While the PM code is running, the simulator attaches a call inside the Tree Search function, and every time it is executed in the PM code, the simulator calls the function AdvanceOneClock() This simulates a Tree Search instruction issue in the MAPM architecture. Once all Tree Searches are issued, the simulator calls the function AdvanceToEndOfOperation(). This repeatedly calls AdvanceOneClock() without launching a new Tree Search instruction, until all registers are clear and all calculations are finished. By doing this, the simulator can calculate the exact number of clock cycles that is required for the given workload in the PM code.

The cycle-accurate simulator also takes cache misses into account by utilizing Pin's native cache simulation classes. Any accesses to main memory from the MAPM goes through Pin's cache simulation interface, and is checked for a hit or miss. Data fetched from the memory will wait a predetermined number of cycles before entering the simulator and progressing through the registers of the MAPM, thus imitating the cache delay required for the data to arrive.

#### 4.1.3 Cache sizes

Each render process deals with a single frame, which has a fixed camera and lights, and objects do not move around inside the 3D scene. Therefore, the polygon map (which is derived from the object locations) and the photon map (which is derived from the polygon map and light sources) are also fixed during rendering of a single frame. It follows that once these completed data structures are loaded into the relevant caches, no further accesses to the main memory are necessary, provided that the cache size is large enough to hold the entire structure. This is important for reducing bandwidth requirements and is an important part to consider for the architecture design.

There are two phases to the photon mapping process, the TS phase and the SO phase, where the block dedicated to each has internal caches that store data structures required for each phase.

1. The Tree Search block The data structure required in this block is the photon KD-tree, and it is stored in the TS L1/L2 caches. The struct KDNode, which holds data of one node in the photon KD-tree, stores two 4 byte unions where data is encoded into different bits, for a total of 8 bytes. The node

count of the tree is equal to the total photon count. Therefore the required space for the TS L2 cache  $size_{TS}$  is:

$$size_{TS} = size(\texttt{KDNode}) \times n_{photons}$$
  
=  $8 \cdot n_{photons}$  (bytes)

Having around 20,000 photons will require a little less than 160 KBs of TS L2 cache.

2. The Shader Operation block The cache setup of the Shader Operation block is a bit more complex to figure out, as there is a much larger number of parameters to consider, compared to the Tree Search block.

Recall the table of values that need to be fetched for a Shader Operation in Table 4.1.

| Name               | Data type                         | Defined by             |
|--------------------|-----------------------------------|------------------------|
| kernel             | 32-bit floating point             | photon and query point |
| BRDF               | 32-bit floating point             | photon and query point |
| h                  | 32-bit floating point             | none                   |
| power.color        | $3 \times 32$ -bit floating point | photon                 |
| contribution.color | $3 \times 32$ -bit floating point | query point            |

Table 4.1: Required inputs for a single SO

As was explained in Section 3.5.2, the parameters can be divided by whether the data changes in relation to the photon or to the query point.
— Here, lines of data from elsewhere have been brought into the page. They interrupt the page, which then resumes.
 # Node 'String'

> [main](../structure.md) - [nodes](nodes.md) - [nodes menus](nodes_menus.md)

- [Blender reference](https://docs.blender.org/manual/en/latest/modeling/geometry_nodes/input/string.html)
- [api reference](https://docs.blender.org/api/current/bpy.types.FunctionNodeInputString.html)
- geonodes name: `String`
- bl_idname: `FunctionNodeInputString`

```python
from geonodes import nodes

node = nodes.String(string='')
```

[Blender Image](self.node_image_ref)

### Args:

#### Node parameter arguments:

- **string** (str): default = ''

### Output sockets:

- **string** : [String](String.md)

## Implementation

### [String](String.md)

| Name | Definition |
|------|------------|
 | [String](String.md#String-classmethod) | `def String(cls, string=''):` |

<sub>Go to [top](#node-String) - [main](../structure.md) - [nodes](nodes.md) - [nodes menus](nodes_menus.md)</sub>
Each group has a different access pattern, leading to having two separate caches with its own method of fetching and preparing data.

(a) Query point parameters The parameter that is wholly determined by the query point is the contribution.color values. This information is created and saved in an array of struct CameraPoint. As there is one for each query point, and query points are in the hundreds of thousands to a few millions, this whole data structure goes up to the MB range and is a rather large data structure to store wholly inside a fast cache. However, after all related shader operations for a query point leave the reservation stations, there is no further need to keep the entry and we can safely overwrite earlier entries.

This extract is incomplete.